Are the payments for the beneficiary's 1040, or for the trust's 1041?
Sometimes a trustee will make part of a required income distribution in the form of an ES payment to cover the tax the beneficiary will owe when they report K-1 income. But that doesn't seem to be what's happening here.
Sounds like another case of "I don't care what the law says, I'm going to have the trust pay the tax (at higher rates) and just let the beneficiary keep the rest, so there is no K-1."
Is your client the first to reach 35? So the other two (probably siblings) are being screwed over for another few years?
I will have a call with the Trust CPA tomorrow to clarify.
My understanding so far is the ES payments were calculated by the same CPA and calculated for each beneficiaries account so the account closure and gains should have all taxes paid (hard to tell without 1041). I still have no clarity on the 1041 and lack of K1's issued which I hope to have more information tomorrow. 10 years of preparation and filings this way for the trust and no IRS inquiries I assumed meant it was done correctly.
Chatting with the ‘Trust CPA’ is good… I like to listen and ask questions… I always follow up with an email, “per our conversation, you advised….” and include further questions or criticisms. If you don’t have. A copy of the trust document, the CPA certainly “should’ be able to provide it… @BobKamman voiced some concerns and possibilities
10 years of preparation and filings this way for the trust and no IRS inquiries I assumed meant it was done correctly.
What makes you assume that? When was the last time you heard of an IRS 1041 audit? No, there is no short little man at IRS with a green eyeshade looking at each 1041 as the mail is opened and asking, "why are there no K-1s here?" When was the last time you heard of a 1041 K-1 being matched to a 1040 and generating a CP-2000?
If the client has cashed out, I'd suggest a Form 211, if it didn't jeopardize the funds remaining for the other two beneficiaries.
How many posts have we seen here, just this year, from preparers who think they can just let the trust pay the tax even if there is a deduction for DNI and a requirement for K-1s?
If a trust pays all the current year taxes and then distributes to beneficiaries is a K1 required? I thought the answer was 'no'.
If it pays all the tax on 2024 income and then does not make a distribution until 2025, that's fine.

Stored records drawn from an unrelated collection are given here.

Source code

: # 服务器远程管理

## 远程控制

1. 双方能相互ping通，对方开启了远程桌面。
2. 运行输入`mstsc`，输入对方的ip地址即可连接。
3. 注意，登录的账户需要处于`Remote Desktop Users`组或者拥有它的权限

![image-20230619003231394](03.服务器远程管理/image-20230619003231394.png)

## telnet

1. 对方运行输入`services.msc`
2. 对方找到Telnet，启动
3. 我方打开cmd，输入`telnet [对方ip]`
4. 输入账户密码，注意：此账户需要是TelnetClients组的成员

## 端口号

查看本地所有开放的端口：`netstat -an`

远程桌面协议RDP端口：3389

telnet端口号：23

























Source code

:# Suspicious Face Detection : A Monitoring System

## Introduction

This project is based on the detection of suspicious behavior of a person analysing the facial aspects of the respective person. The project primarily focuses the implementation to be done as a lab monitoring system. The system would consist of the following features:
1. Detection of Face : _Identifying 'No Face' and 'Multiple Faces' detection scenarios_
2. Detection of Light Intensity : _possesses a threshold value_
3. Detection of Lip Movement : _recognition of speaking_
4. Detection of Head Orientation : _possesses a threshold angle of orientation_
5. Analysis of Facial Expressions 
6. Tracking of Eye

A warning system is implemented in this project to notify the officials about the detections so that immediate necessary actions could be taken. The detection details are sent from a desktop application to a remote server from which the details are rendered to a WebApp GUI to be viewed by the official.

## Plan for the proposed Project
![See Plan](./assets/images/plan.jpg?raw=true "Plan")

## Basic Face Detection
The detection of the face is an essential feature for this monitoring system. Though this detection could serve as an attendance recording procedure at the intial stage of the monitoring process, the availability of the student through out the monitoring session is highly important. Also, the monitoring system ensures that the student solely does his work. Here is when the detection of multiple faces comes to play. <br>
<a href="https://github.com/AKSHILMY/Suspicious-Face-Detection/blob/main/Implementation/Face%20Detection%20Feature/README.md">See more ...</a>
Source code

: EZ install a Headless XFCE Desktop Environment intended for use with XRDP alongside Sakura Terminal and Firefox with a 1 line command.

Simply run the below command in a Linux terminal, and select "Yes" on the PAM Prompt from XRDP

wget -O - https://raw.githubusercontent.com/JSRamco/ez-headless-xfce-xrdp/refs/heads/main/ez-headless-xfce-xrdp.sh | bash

If it distributes 2025 income in 2025 and doesn't pass the income through to beneficiaries on a K-1, that's tax evasion. Also, a common practice among preparers who don't know any better.
To repeat my unanswered question, what kind of estimated tax payments are they asking your client to make? 1041 or 1040?
The estimated tax payment instructs the client to pay via check and to enter the Trust's Tax ID. So must be for the 1041.
They're not even giving the client a 1041-ES with an IRS mailing address? If this were my client, I'd tell him to find a good lawyer.
You haven't even mentioned what states are involved here, but here's an example of tax evasion: Income is $5,000, state tax (California or New York) is $500, trust pays it and then deducts it. If it were done correctly, $5,000 income would be passed through to the beneficiary who pays state tax on it but might not be able to deduct it because of SALT limits.
I wouldn't be surprised if the trust return was also deducting investment advisory fees, probably not allowed even for a 1041 but IRS isn't looking, the beneficiary would not be able to claim them.
There is a trustee involved also so I just need to figure out why there are no K1s issued.
Are there any scenarios where a K1 does not have to be issued but beneficiaries can still receive money for living expense / education?
After speaking to all parties involved (Beneficiaries, Trustee, and Trust CPA):
The trust is calculating taxes due and instead of automatically paying from it's account it is send the payment vouchers to the beneficiary to make the payment on the trust's behalf.
The beneficiary is making the payment in the final year of disbursement but in all the 9 prior years the trustee mailed checks on the beneficiaries behalf.
Older CPA that might just prefer the paper + check method.